(Rendered images with source text)
########

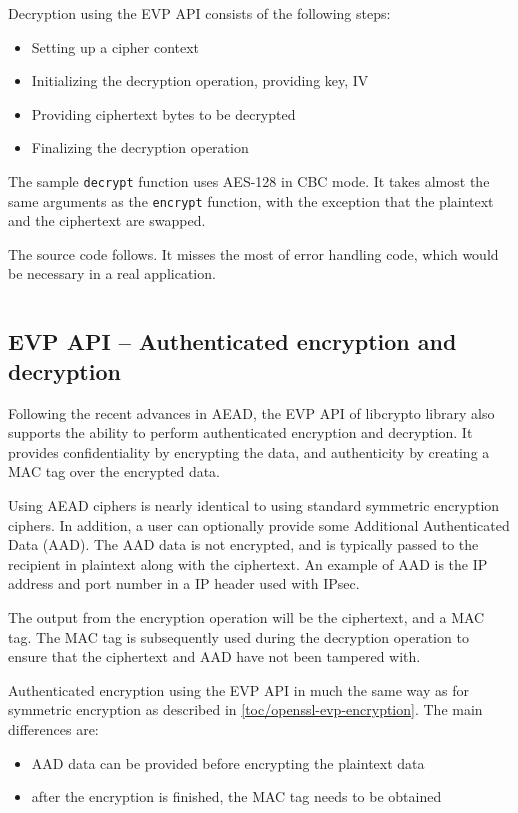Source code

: Decryption using the EVP API consists of the following steps:

\begin{itemize}
  \item Setting up a cipher context
  \item Initializing the decryption operation, providing key, IV
  \item Providing ciphertext bytes to be decrypted
  \item Finalizing the decryption operation
\end{itemize}

The sample \texttt{decrypt} function uses AES-128 in CBC mode. It takes almost the same arguments as the \texttt{encrypt} function, with the exception that the plaintext and the ciphertext are swapped.

The source code follows. It misses the most of error handling code, which would be necessary in a real application.

\inputminted{c}{code/openssl-evp-decrypt.c}


\subsection{EVP API -- Authenticated encryption and decryption}
\label{toc/openssl-evp-aead-encryption}

Following the recent advances in AEAD, the EVP API of libcrypto library also supports the ability to perform authenticated encryption and decryption. It provides confidentiality by encrypting the data, and authenticity by creating a MAC tag over the encrypted data.

Using AEAD ciphers is nearly identical to using standard symmetric encryption ciphers. In addition, a user can optionally provide some Additional Authenticated Data (AAD). The AAD data is not encrypted, and is typically passed to the recipient in plaintext along with the ciphertext. An example of AAD is the IP address and port number in a IP header used with IPsec.

The output from the encryption operation will be the ciphertext, and a MAC tag. The MAC tag is subsequently used during the decryption operation to ensure that the ciphertext and AAD have not been tampered with.

Authenticated encryption using the EVP API in much the same way as for symmetric encryption as described in \autoref{toc/openssl-evp-encryption}. The main differences are:

\begin{itemize}
  \item AAD data can be provided before encrypting the plaintext data
  \item after the encryption is finished, the MAC tag needs to be obtained
\end{itemize}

########

§ GOAL OF THE EXERCISE:
Output each entry above word for word. The pictures stay out.

§ TASK ANSWER:
Source code

: Decryption using the EVP API consists of the following steps:

\begin{itemize}
  \item Setting up a cipher context
  \item Initializing the decryption operation, providing key, IV
  \item Providing ciphertext bytes to be decrypted
  \item Finalizing the decryption operation
\end{itemize}

The sample \texttt{decrypt} function uses AES-128 in CBC mode. It takes almost the same arguments as the \texttt{encrypt} function, with the exception that the plaintext and the ciphertext are swapped.

The source code follows. It misses the most of error handling code, which would be necessary in a real application.

\inputminted{c}{code/openssl-evp-decrypt.c}


\subsection{EVP API -- Authenticated encryption and decryption}
\label{toc/openssl-evp-aead-encryption}

Following the recent advances in AEAD, the EVP API of libcrypto library also supports the ability to perform authenticated encryption and decryption. It provides confidentiality by encrypting the data, and authenticity by creating a MAC tag over the encrypted data.

Using AEAD ciphers is nearly identical to using standard symmetric encryption ciphers. In addition, a user can optionally provide some Additional Authenticated Data (AAD). The AAD data is not encrypted, and is typically passed to the recipient in plaintext along with the ciphertext. An example of AAD is the IP address and port number in a IP header used with IPsec.

The output from the encryption operation will be the ciphertext, and a MAC tag. The MAC tag is subsequently used during the decryption operation to ensure that the ciphertext and AAD have not been tampered with.

Authenticated encryption using the EVP API in much the same way as for symmetric encryption as described in \autoref{toc/openssl-evp-encryption}. The main differences are:

\begin{itemize}
  \item AAD data can be provided before encrypting the plaintext data
  \item after the encryption is finished, the MAC tag needs to be obtained
\end{itemize}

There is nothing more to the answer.